=== Section Start ===

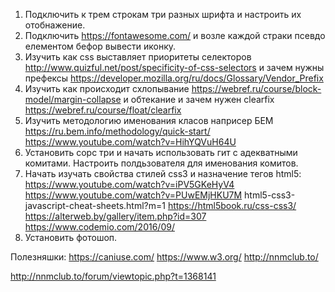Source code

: 1) Подключить к трем строкам три разных шрифта и настроить их отобнажение.
2) Подключить https://fontawesome.com/ и возле каждой страки псевдо елементом бефор вывести иконку.
3) Изучить как css выставляет приоритеты селекторов http://www.quizful.net/post/specificity-of-css-selectors и зачем нужны префексы https://developer.mozilla.org/ru/docs/Glossary/Vendor_Prefix
4) Изучить как происходит схлопывание https://webref.ru/course/block-model/margin-collapse и обтекание и зачем нужен clearfix https://webref.ru/course/float/clearfix
5) Изучить методологию именования класов наприсер БЕМ https://ru.bem.info/methodology/quick-start/ https://www.youtube.com/watch?v=HihYQVuH64U
6) Установить сорс три и начать использовать гит с адекватными комитами. Настроить полдьзователя для именования комитов.
7) Начать изучать свойства стилей css3 и назначение тегов html5:
https://www.youtube.com/watch?v=iPV5GKeHyV4
https://www.youtube.com/watch?v=PUwEMjHKU7M
html5-css3-javascript-cheat-sheets.html?m=1
https://html5book.ru/css-css3/ 
https://alterweb.by/gallery/item.php?id=307 
https://www.codemio.com/2016/09/
8) Установить фотошоп.

Полезняшки:
https://caniuse.com/
https://www.w3.org/
http://nnmclub.to/

http://nnmclub.to/forum/viewtopic.php?t=1368141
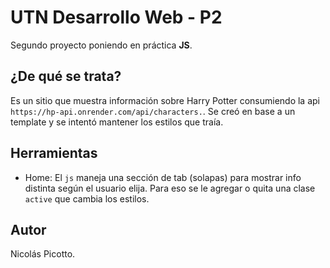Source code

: # UTN Desarrollo Web - P2

Segundo proyecto poniendo en práctica **JS**.

## ¿De qué se trata?

Es un sitio que muestra información sobre Harry Potter consumiendo la api `https://hp-api.onrender.com/api/characters.`. Se creó en base a un template y se intentó mantener los estilos que traía.

## Herramientas

-  Home: El `js` maneja una sección de tab (solapas) para mostrar info distinta según el usuario elija. Para eso se le agregar o quita una clase `active` que cambia los estilos.

## Autor

Nicolás Picotto.
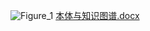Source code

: 
![Figure_1](https://user-images.githubusercontent.com/57849782/134634303-dd3dad8a-81b5-4c57-9da9-2c9291ad9cad.png)
[本体与知识图谱.docx](https://github.com/lychee-2724540853/Stochastic-learning/files/7223865/default.docx)
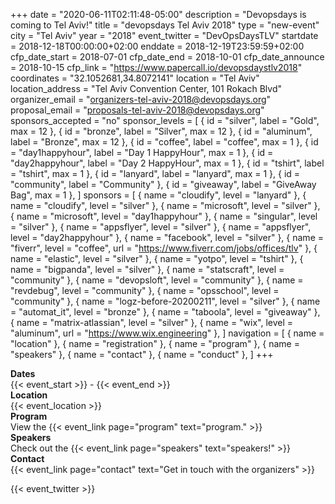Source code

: +++
date = "2020-06-11T02:11:48-05:00"
description = "Devopsdays is coming to Tel Aviv!"
title = "devopsdays Tel Aviv 2018"
type = "new-event"
city = "Tel Aviv"
year = "2018"
event_twitter = "DevOpsDaysTLV"
startdate = 2018-12-18T00:00:00+02:00
enddate = 2018-12-19T23:59:59+02:00
cfp_date_start = 2018-07-01
cfp_date_end = 2018-10-01
cfp_date_announce = 2018-10-15
cfp_link = "https://www.papercall.io/devopsdaystlv2018"
coordinates = "32.1052681,34.8072141"
location = "Tel Aviv"
location_address = "Tel Aviv Convention Center, 101 Rokach Blvd"
organizer_email = "organizers-tel-aviv-2018@devopsdays.org"
proposal_email = "proposals-tel-aviv-2018@devopsdays.org"
sponsors_accepted = "no"
sponsor_levels = [
    { id = "silver", label = "Gold", max = 12 },
    { id = "bronze", label = "Silver", max = 12 },
    { id = "aluminum", label = "Bronze", max = 12 },
    { id = "coffee", label = "coffee", max = 1 },
    { id = "day1happyhour", label = "Day 1 HappyHour", max = 1 },
    { id = "day2happyhour", label = "Day 2 HappyHour", max = 1 },
    { id = "tshirt", label = "tshirt", max = 1 },
    { id = "lanyard", label = "lanyard", max = 1 },
    { id = "community", label = "Community" },
    { id = "giveaway", label = "GiveAway Bag", max = 1 },
]
sponsors = [
    { name = "cloudify", level = "lanyard" },
    { name = "cloudify", level = "silver" },
    { name = "microsoft", level = "silver" },
    { name = "microsoft", level = "day1happyhour" },
    { name = "singular", level = "silver" },
    { name = "appsflyer", level = "silver" },
    { name = "appsflyer", level = "day2happyhour" },
    { name = "facebook", level = "silver" },
    { name = "fiverr", level = "coffee", url = "https://www.fiverr.com/jobs/offices/tlv" },
    { name = "elastic", level = "silver" },
    { name = "yotpo", level = "tshirt" },
    { name = "bigpanda", level = "silver" },
    { name = "statscraft", level = "community" },
    { name = "devopsloft", level = "community" },
    { name = "revdebug", level = "community" },
    { name = "opsschool", level = "community" },
    { name = "logz-before-20200211", level = "silver" },
    { name = "automat_it", level = "bronze" },
    { name = "taboola", level = "giveaway" },
    { name = "matrix-atlassian", level = "silver" },
    { name = "wix", level = "aluminum", url = "https://www.wix.engineering" },
]
navigation = [
    { name = "location" },
    { name = "registration" },
    { name = "program" },
    { name = "speakers" },
    { name = "contact" },
    { name = "conduct" },
]
+++
<!-- <div style="text-align:center;">
  {{< event_logo >}}
</div> -->

<div class = "row">
  <div class = "col-md-2">
    <strong>Dates</strong>
  </div>
  <div class = "col-md-8">
    {{< event_start >}} - {{< event_end >}}
  </div>
</div>

<div class = "row">
  <div class = "col-md-2">
    <strong>Location</strong>
  </div>
  <div class = "col-md-8">
    {{< event_location >}}
  </div>
</div>

<!--div class = "row">
  <div class = "col-md-2">
    <strong>Register</strong>
  </div>
  <div class = "col-md-8">
    {{< event_link page="registration" text="Register to attend the conference!" >}}
  </div>
</div>

< <div class = "row">
  <div class = "col-md-2">
    <strong>Propose</strong>
  </div>
  <div class = "col-md-8">
    <a href="https://www.papercall.io/devopsdaystlv2018/">Propose a talk!</a>
  </div>
</div> -->

<div class = "row">
  <div class = "col-md-2">
    <strong>Program</strong>
  </div>
  <div class = "col-md-8">
    View the {{< event_link page="program" text="program." >}}
  </div>
</div>

<div class = "row">
  <div class = "col-md-2">
    <strong>Speakers</strong>
  </div>
  <div class = "col-md-8">
    Check out the {{< event_link page="speakers" text="speakers!" >}}
  </div>
</div>

<!--div class = "row">
  <div class = "col-md-2">
    <strong>Sponsors</strong>
  </div>
  <div class = "col-md-8">
    {{< event_link page="sponsor" text="Sponsor the conference!" >}}
  </div>
</div!-->

<div class = "row">
  <div class = "col-md-2">
    <strong>Contact</strong>
  </div>
  <div class = "col-md-8">
    {{< event_link page="contact" text="Get in touch with the organizers" >}}
  </div>
</div>

{{< event_twitter >}}

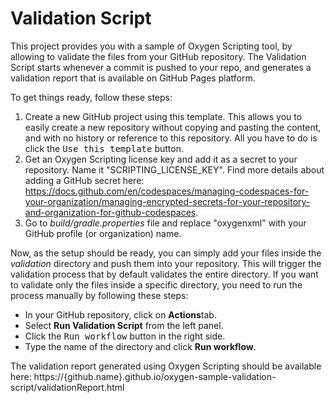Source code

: # Validation Script
This project provides you with a sample of Oxygen Scripting tool, 
by allowing to validate the files from your GitHub repository. The Validation
Script starts whenever a commit is pushed to your repo, and generates a validation
report that is available on GitHub Pages platform.

To get things ready, follow these steps:
1. Create a new GitHub project using this template. This allows you to easily create a new repository without copying and pasting the content, and with no history or reference to this repository.
   All you have to do is click the <kbd>Use this template</kbd> button.
2. Get an Oxygen Scripting license key and add it as a secret to your repository. Name it "SCRIPTING_LICENSE_KEY". Find more details about adding a GitHub secret here: https://docs.github.com/en/codespaces/managing-codespaces-for-your-organization/managing-encrypted-secrets-for-your-repository-and-organization-for-github-codespaces.
3. Go to <i>build/gradle.properties</i> file and replace "oxygenxml" with your GitHub profile (or organization) name.

Now, as the setup should be ready, you can simply add your files inside the <i>validation</i> directory and push them into your repository.
This will trigger the validation process that by default validates the entire directory.
If you want to validate only the files inside a specific directory, you need to run the process manually by following these steps:
- In your GitHub repository, click on <b>Actions</b>tab.
- Select <b>Run Validation Script</b> from the left panel.
- Click the <kbd>Run workflow</kbd> button in the right side.
- Type the name of the directory and click <b>Run workflow</b>.

The validation report generated using Oxygen Scripting should be available here:
https://{github.name}.github.io/oxygen-sample-validation-script/validationReport.html


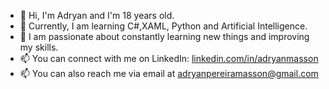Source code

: - 👋 Hi, I'm Adryan and I'm 18 years old.
- 🌱 Currently, I am learning C#,XAML, Python and Artificial Intelligence.
- 💞️ I am passionate about constantly learning new things and improving my skills.
- 📫 You can connect with me on LinkedIn: [linkedin.com/in/adryanmasson](https://www.linkedin.com/in/adryanmasson/)
- 📫 You can also reach me via email at adryanpereiramasson@gmail.com
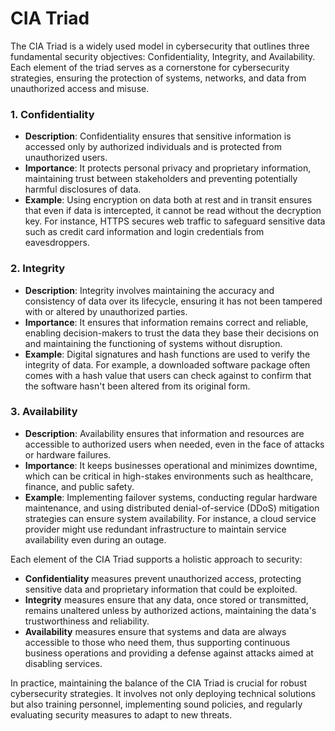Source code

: # CIA Triad

The CIA Triad is a widely used model in cybersecurity that outlines three fundamental security objectives: Confidentiality, Integrity, and Availability. Each element of the triad serves as a cornerstone for cybersecurity strategies, ensuring the protection of systems, networks, and data from unauthorized access and misuse.

### 1. **Confidentiality**
   - **Description**: Confidentiality ensures that sensitive information is accessed only by authorized individuals and is protected from unauthorized users.
   - **Importance**: It protects personal privacy and proprietary information, maintaining trust between stakeholders and preventing potentially harmful disclosures of data.
   - **Example**: Using encryption on data both at rest and in transit ensures that even if data is intercepted, it cannot be read without the decryption key. For instance, HTTPS secures web traffic to safeguard sensitive data such as credit card information and login credentials from eavesdroppers.

### 2. **Integrity**
   - **Description**: Integrity involves maintaining the accuracy and consistency of data over its lifecycle, ensuring it has not been tampered with or altered by unauthorized parties.
   - **Importance**: It ensures that information remains correct and reliable, enabling decision-makers to trust the data they base their decisions on and maintaining the functioning of systems without disruption.
   - **Example**: Digital signatures and hash functions are used to verify the integrity of data. For example, a downloaded software package often comes with a hash value that users can check against to confirm that the software hasn't been altered from its original form.

### 3. **Availability**
   - **Description**: Availability ensures that information and resources are accessible to authorized users when needed, even in the face of attacks or hardware failures.
   - **Importance**: It keeps businesses operational and minimizes downtime, which can be critical in high-stakes environments such as healthcare, finance, and public safety.
   - **Example**: Implementing failover systems, conducting regular hardware maintenance, and using distributed denial-of-service (DDoS) mitigation strategies can ensure system availability. For instance, a cloud service provider might use redundant infrastructure to maintain service availability even during an outage.

Each element of the CIA Triad supports a holistic approach to security:

- **Confidentiality** measures prevent unauthorized access, protecting sensitive data and proprietary information that could be exploited.
- **Integrity** measures ensure that any data, once stored or transmitted, remains unaltered unless by authorized actions, maintaining the data's trustworthiness and reliability.
- **Availability** measures ensure that systems and data are always accessible to those who need them, thus supporting continuous business operations and providing a defense against attacks aimed at disabling services.

In practice, maintaining the balance of the CIA Triad is crucial for robust cybersecurity strategies. It involves not only deploying technical solutions but also training personnel, implementing sound policies, and regularly evaluating security measures to adapt to new threats.
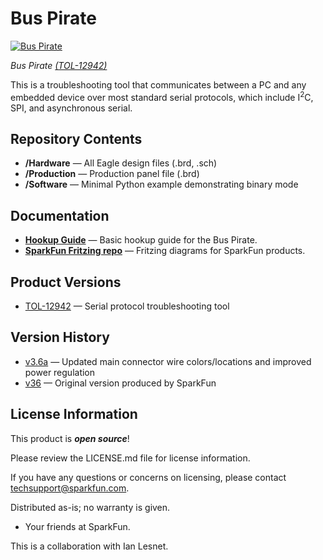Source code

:Bus Pirate
==========

[![Bus Pirate](https://cdn.sparkfun.com/r/600-600/assets/learn_tutorials/4/0/4/Bus_Pirate.jpg)](https://cdn.sparkfun.com/assets/learn_tutorials/4/0/4/Bus_Pirate.jpg)

*Bus Pirate [(TOL-12942)](https://www.sparkfun.com/products/12942)*

This is a troubleshooting tool that communicates between a PC and any embedded device over most standard serial protocols, which
include I<sup>2</sup>C, SPI, and asynchronous serial.

Repository Contents
-------------------

* **/Hardware** &mdash; All Eagle design files (.brd, .sch)
* **/Production** &mdash; Production panel file (.brd)
* **/Software** &mdash; Minimal Python example demonstrating binary mode

Documentation
--------------
* **[Hookup Guide](https://learn.sparkfun.com/tutorials/bus-pirate-v36a-hookup-guide)** &mdash; Basic hookup guide for the Bus Pirate.
* **[SparkFun Fritzing repo](https://github.com/sparkfun/Fritzing_Parts)** &mdash; Fritzing diagrams for SparkFun products.

Product Versions
----------------
* [TOL-12942](https://www.sparkfun.com/products/12942) &mdash; Serial protocol troubleshooting tool

Version History
---------------
* [v3.6a](https://www.sparkfun.com/products/12942) &mdash; Updated main connector wire colors/locations and improved power regulation
* [v36](https://www.sparkfun.com/products/9544) &mdash; Original version produced by SparkFun

License Information
-------------------

This product is _**open source**_!

Please review the LICENSE.md file for license information.

If you have any questions or concerns on licensing, please contact techsupport@sparkfun.com.

Distributed as-is; no warranty is given.

- Your friends at SparkFun.

This is a collaboration with Ian Lesnet.
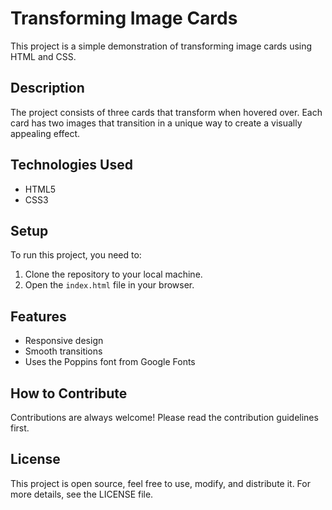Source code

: # Transforming Image Cards

This project is a simple demonstration of transforming image cards using HTML and CSS.

## Description

The project consists of three cards that transform when hovered over. Each card has two images that transition in a unique way to create a visually appealing effect.

## Technologies Used

- HTML5
- CSS3

## Setup

To run this project, you need to:

1. Clone the repository to your local machine.
2. Open the `index.html` file in your browser.

## Features

- Responsive design
- Smooth transitions
- Uses the Poppins font from Google Fonts

## How to Contribute

Contributions are always welcome! Please read the contribution guidelines first.

## License

This project is open source, feel free to use, modify, and distribute it. For more details, see the LICENSE file.
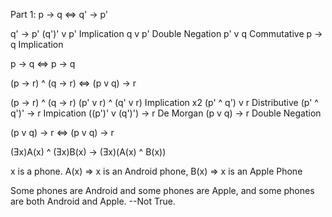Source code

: Part 1:
p -> q <=> q' -> p'

q' -> p'
(q')' v p'      Implication
q v p'          Double Negation
p' v q          Commutative
p -> q          Implication

p -> q <=> p -> q



(p -> r) ^ (q -> r) <=> (p v q) -> r

(p -> r) ^ (q -> r)
(p' v r) ^ (q' v r)     Implication x2
(p' ^ q') v r           Distributive
(p' ^ q')' -> r         Impication
((p')' v (q')') -> r    De Morgan
(p v q) -> r            Double Negation

(p v q) -> r <=> (p v q) -> r



(Ǝx)A(x) ^ (Ǝx)B(x) -> (Ǝx)(A(x) ^ B(x))

x is a phone.
A(x) => x is an Android phone, B(x) => x is an Apple Phone

Some phones are Android and some phones are Apple, and some phones are both Android and Apple.
--Not True.


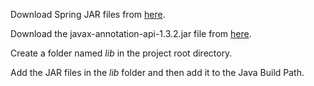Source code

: Download Spring JAR files from [here](https://repo.spring.io/ui/repos/tree/General/release%2Forg%2Fspringframework%2Fspring%2F5.3.8%2Fspring-5.3.8-dist.zip).

Download the javax-annotation-api-1.3.2.jar file from [here](https://repo1.maven.org/maven2/javax/annotation/javax.annotation-api/1.3.2/javax.annotation-api-1.3.2.jar).

Create a folder named _lib_ in the project root directory.

Add the JAR files in the _lib_ folder and then add it to the Java Build Path.
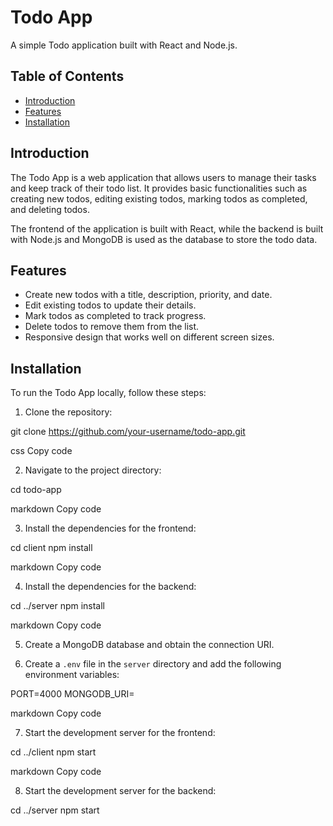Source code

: # Todo App

A simple Todo application built with React and Node.js.

## Table of Contents

- [Introduction](#introduction)
- [Features](#features)
- [Installation](#installation)

## Introduction

The Todo App is a web application that allows users to manage their tasks and keep track of their todo list. It provides basic functionalities such as creating new todos, editing existing todos, marking todos as completed, and deleting todos.

The frontend of the application is built with React, while the backend is built with Node.js and MongoDB is used as the database to store the todo data.

## Features

- Create new todos with a title, description, priority, and date.
- Edit existing todos to update their details.
- Mark todos as completed to track progress.
- Delete todos to remove them from the list.
- Responsive design that works well on different screen sizes.

## Installation

To run the Todo App locally, follow these steps:

1. Clone the repository:

git clone https://github.com/your-username/todo-app.git

css
Copy code

2. Navigate to the project directory:

cd todo-app

markdown
Copy code

3. Install the dependencies for the frontend:

cd client
npm install

markdown
Copy code

4. Install the dependencies for the backend:

cd ../server
npm install

markdown
Copy code

5. Create a MongoDB database and obtain the connection URI.

6. Create a `.env` file in the `server` directory and add the following environment variables:

PORT=4000
MONGODB_URI=<your-mongodb-uri>

markdown
Copy code

7. Start the development server for the frontend:

cd ../client
npm start

markdown
Copy code

8. Start the development server for the backend:

cd ../server
npm start
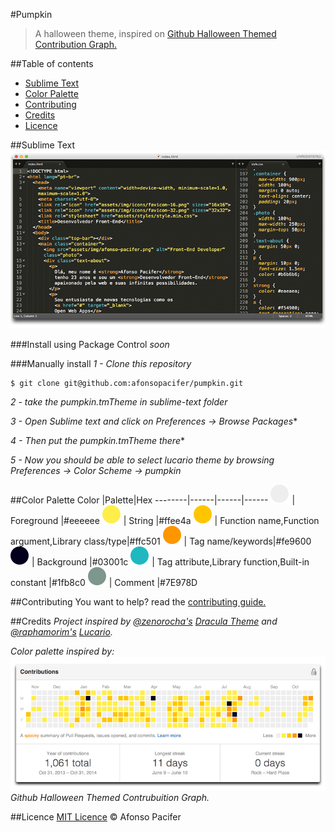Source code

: #Pumpkin
> A halloween theme, inspired on [Github Halloween Themed Contribution Graph.](#credits)

##Table of contents
- [Sublime Text](#sublime-text)
- [Color Palette](#color-palette)
- [Contributing](#contributing)
- [Credits](#credits)
- [Licence](#licence)

##Sublime Text
![sublime text](img/sublime-text.png)

###Install using Package Control
*soon*

###Manually install
*1 - Clone this repository*

    $ git clone git@github.com:afonsopacifer/pumpkin.git

*2 - take the pumpkin.tmTheme in sublime-text folder*

*3 - Open Sublime text and click on Preferences -> Browse Packages**

*4 - Then put the pumpkin.tmTheme there**

*5 - Now you should be able to select lucario theme by browsing Preferences -> Color Scheme -> pumpkin*

##Color Palette
Color |Palette|Hex
--------|------|------|------
![eeeeee](img/eeeeee.png) | Foreground |#eeeeee
![ffee4a](img/ffee4a.png) | String |#ffee4a
![ffc501](img/ffc501.png) | Function name,Function argument,Library class/type|#ffc501
![fe9600](img/fe9600.png) | Tag name/keywords|#fe9600
![03001c](img/03001c.png) | Background |#03001c
![1fb8c0](img/1fb8c0.png) | Tag attribute,Library function,Built-in constant |#1fb8c0
![7E978D](img/7E978D.png) | Comment |#7E978D

##Contributing
You want to help? read the [contributing guide.](contributing.md)

##Credits
*Project inspired by [@zenorocha's](https://github.com/zenorocha/) [Dracula Theme](https://github.com/zenorocha/dracula-theme) and [@raphamorim's](https://github.com/raphamorim/) [Lucario](https://github.com/raphamorim/lucario).*

*Color palette inspired by:*
![Github Contribution](img/github-contribution.png)
*Github Halloween Themed Contrubuition Graph.*

##Licence
[MIT Licence](licence.md) © Afonso Pacifer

=== Section End ===

WORK INSTRUCTION: Using the entries above, count the lines that have the string "always" in them. Answer with that number only.

EXERCISE RESPONSE: 2